MoE + FP8¶

FP8 training (via torchao.float8) converts dense nn.Linear modules to Float8Linear. Three classes of Linear in an MoE model get excluded from that conversion:

Routed experts (experts.*)
Shared expert (shared_expert.*)
Router gate (router.gate)

Everything else — attention projections, output head, dense-layer MLPs — converts normally.

Filter rule¶

From apply_float8:

# kempnerforge/distributed/parallel.py — apply_float8._filter_fn
def _filter_fn(module, fqn):
    if "experts" in fqn or "shared_expert" in fqn:
        return False
    return "router" not in fqn

convert_to_float8_training walks the model, asks the filter for each Linear, and only replaces the module when the filter returns True.

Why experts are excluded¶

The grouped GEMM path uses torch._grouped_mm, which is a distinct kernel from torch._scaled_mm (what Float8Linear.forward calls into). Even if an expert’s nn.Linear were wrapped in Float8Linear, the wrap would be bypassed:

The forward path stacks per-expert weights into a single (E, dim, hidden) tensor (or reads them from pre-packed parameters) and calls torch._grouped_mm directly.
Float8Linear.forward is never called on the expert weights.

The result would be FP8 parameter storage but bf16 compute — the worst of both worlds (lost precision at storage, no matmul speedup).

See Capacity and dispatch § Path A for the grouped GEMM call site.

Why the router is excluded¶

Two reasons:

Tiny output dim.
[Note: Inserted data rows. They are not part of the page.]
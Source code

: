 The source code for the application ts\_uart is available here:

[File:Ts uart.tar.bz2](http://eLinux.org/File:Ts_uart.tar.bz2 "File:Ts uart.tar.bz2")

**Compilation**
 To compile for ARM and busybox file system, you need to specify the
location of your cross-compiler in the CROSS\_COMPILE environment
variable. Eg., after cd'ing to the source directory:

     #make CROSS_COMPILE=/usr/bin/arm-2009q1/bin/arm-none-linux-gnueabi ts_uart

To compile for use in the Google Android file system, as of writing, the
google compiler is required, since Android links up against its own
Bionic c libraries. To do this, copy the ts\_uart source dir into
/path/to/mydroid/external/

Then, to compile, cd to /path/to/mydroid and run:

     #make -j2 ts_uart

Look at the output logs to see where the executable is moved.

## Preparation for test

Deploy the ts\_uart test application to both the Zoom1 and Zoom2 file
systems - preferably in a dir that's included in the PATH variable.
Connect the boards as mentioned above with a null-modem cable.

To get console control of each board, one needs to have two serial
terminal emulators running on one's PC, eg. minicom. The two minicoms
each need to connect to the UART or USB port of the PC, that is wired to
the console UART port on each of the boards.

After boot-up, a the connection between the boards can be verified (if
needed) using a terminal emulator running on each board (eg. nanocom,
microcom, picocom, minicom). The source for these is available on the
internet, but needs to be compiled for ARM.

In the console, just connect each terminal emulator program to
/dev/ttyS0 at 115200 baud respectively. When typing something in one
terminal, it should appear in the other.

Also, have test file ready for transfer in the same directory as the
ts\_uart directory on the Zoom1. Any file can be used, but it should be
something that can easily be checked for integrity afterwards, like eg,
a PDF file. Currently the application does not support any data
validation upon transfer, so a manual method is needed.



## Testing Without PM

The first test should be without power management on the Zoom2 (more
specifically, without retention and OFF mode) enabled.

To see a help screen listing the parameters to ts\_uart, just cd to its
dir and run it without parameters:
Router gate is Linear(dim, num_experts). num_experts is typically 8-64 — not divisible by 16, which torch._scaled_mm requires for its fast path. Fallback paths give no speedup.
Not compute-bound. Routing is essentially a decision — the gate matmul is a tiny fraction of total FLOPs. FP8 quantization error on the routing decision could measurably perturb which experts get picked, which is a stability risk.
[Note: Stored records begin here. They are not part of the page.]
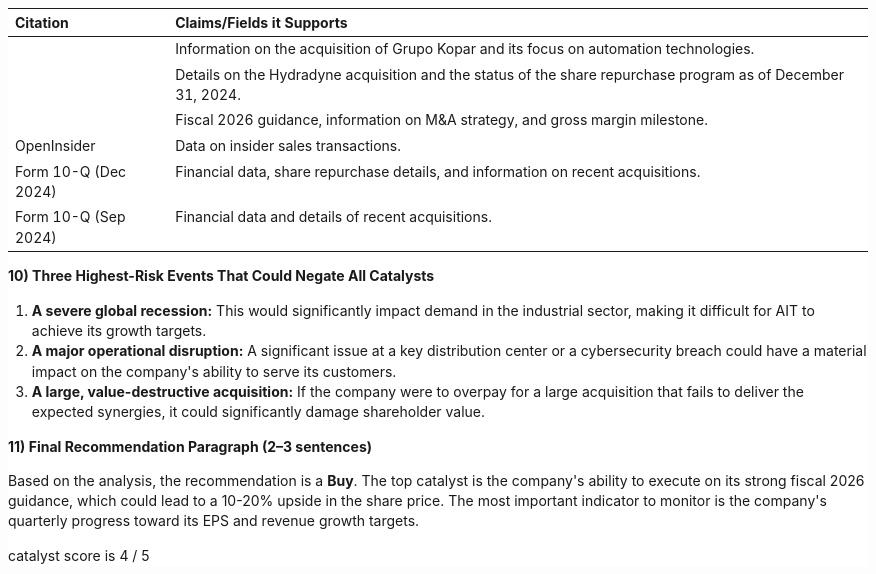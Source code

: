 | Citation | Claims/Fields it Supports |
| :--- | :--- |
| | Information on the acquisition of Grupo Kopar and its focus on automation technologies. |
| | Details on the Hydradyne acquisition and the status of the share repurchase program as of December 31, 2024. |
| | Fiscal 2026 guidance, information on M&A strategy, and gross margin milestone. |
| OpenInsider | Data on insider sales transactions. |
| Form 10-Q (Dec 2024) | Financial data, share repurchase details, and information on recent acquisitions. |
| Form 10-Q (Sep 2024) | Financial data and details of recent acquisitions. |

**10) Three Highest-Risk Events That Could Negate All Catalysts**

1.  **A severe global recession:** This would significantly impact demand in the industrial sector, making it difficult for AIT to achieve its growth targets.
2.  **A major operational disruption:** A significant issue at a key distribution center or a cybersecurity breach could have a material impact on the company's ability to serve its customers.
3.  **A large, value-destructive acquisition:** If the company were to overpay for a large acquisition that fails to deliver the expected synergies, it could significantly damage shareholder value.

**11) Final Recommendation Paragraph (2–3 sentences)**

Based on the analysis, the recommendation is a **Buy**. The top catalyst is the company's ability to execute on its strong fiscal 2026 guidance, which could lead to a 10-20% upside in the share price. The most important indicator to monitor is the company's quarterly progress toward its EPS and revenue growth targets.

catalyst score is 4 / 5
Why the shared expert is excluded¶

Same reason as routed experts. The shared expert is a SwiGLUMLP (or StandardMLP) with identical weight shapes to a routed expert — it runs through the same grouped-GEMM path when that path is active (on the dense forward side it’s a plain Linear call, but convention keeps it FP8-excluded for consistency).
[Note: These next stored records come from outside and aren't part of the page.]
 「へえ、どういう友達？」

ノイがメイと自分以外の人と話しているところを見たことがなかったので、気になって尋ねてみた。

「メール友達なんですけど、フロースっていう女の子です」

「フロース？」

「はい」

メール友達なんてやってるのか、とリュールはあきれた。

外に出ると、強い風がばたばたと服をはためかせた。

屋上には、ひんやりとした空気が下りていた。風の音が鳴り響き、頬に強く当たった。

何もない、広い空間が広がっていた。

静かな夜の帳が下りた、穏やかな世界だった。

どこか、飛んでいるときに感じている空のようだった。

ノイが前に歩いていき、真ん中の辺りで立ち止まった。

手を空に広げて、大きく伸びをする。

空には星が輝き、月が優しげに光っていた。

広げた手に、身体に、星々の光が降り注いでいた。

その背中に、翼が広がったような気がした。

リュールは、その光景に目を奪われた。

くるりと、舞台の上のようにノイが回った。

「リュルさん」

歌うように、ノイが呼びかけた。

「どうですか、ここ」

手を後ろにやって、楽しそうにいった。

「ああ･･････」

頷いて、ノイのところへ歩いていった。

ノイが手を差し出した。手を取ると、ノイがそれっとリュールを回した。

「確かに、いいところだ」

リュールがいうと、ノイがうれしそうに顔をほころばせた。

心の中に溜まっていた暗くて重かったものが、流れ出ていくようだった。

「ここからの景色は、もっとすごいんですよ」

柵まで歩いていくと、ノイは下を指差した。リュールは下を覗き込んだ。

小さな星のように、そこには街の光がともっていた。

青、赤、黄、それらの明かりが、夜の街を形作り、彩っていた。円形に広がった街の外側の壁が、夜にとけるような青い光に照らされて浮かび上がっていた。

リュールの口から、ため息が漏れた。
In practice the shared expert runs on every token (not dispatched), so it could use Float8Linear. The decision to exclude it is conservative: keep the expert codepaths uniform, avoid a surprise if the shared expert is later routed through the grouped path.

What stays FP8¶

Everything not caught by the three filter rules:

Module	Converted	FQN pattern
Attention Q/K/V/O	yes	`*.attention.{q_proj,k_proj,v_proj,o_proj}`
Dense MLP gate/up/down	yes	`*.mlp.{gate_proj,up_proj,down_proj}` (dense layers only)
Output head	yes	`output_head.proj`
Router gate	no	`*.router.gate`
Routed experts	no	`.experts..{gate,up,down}_proj`
Shared expert	no	`.shared_expert.`
Embeddings	no	not `Linear`
RMSNorm	no	not `Linear`

With moe_frequency = 2 (alternating dense / MoE layers), the dense layers’ MLPs get FP8 and the MoE layers’ MLPs don’t — which is fine, because the MoE layers’ compute is dominated by grouped GEMM on the expert weights anyway.

Memory and throughput¶

Excluding expert Linears means FP8 gives smaller gains for MoE than for dense training. A 4B-active MoE where half the FLOPs are in grouped-GEMM experts sees FP8 speedup only on the remaining half (attention + shared expert + output head + dense-layer MLPs).

For the 7B dense Llama reference (see Benchmarks § MFU scaling), FP8 provides a measurable throughput lift at 16 GPUs. For MoE runs, the same config would see a smaller lift because the expert portion of compute runs at bf16 regardless.

Config¶

One switch:

[train]
mixed_precision = "fp8"   # flips the conversion on

No separate MoE knob. The expert/router exclusions are hardcoded in _filter_fn. If you want to experiment with FP8 on a specific expert path — for example, trying FP8 on the shared expert — you’d edit apply_float8 directly.

FP8 + EP + TP: what actually composes¶

Three separate constraints:

FP8 + TP: Not supported. JobConfig.__post_init__ raises when train.mixed_precision = "fp8" and distributed.tp > 1. Reason: Float8Linear’s weight wrapper calls aten.is_pinned on DTensor, which has no sharding strategy yet. See FP8 § TP incompatibility.
FP8 + EP: Fine. Experts are excluded from FP8, so EP — which operates on experts — is orthogonal to the conversion.
FP8 + MoE without EP: Fine. Non-expert Linears convert, expert Linears stay bf16, grouped GEMM continues to work.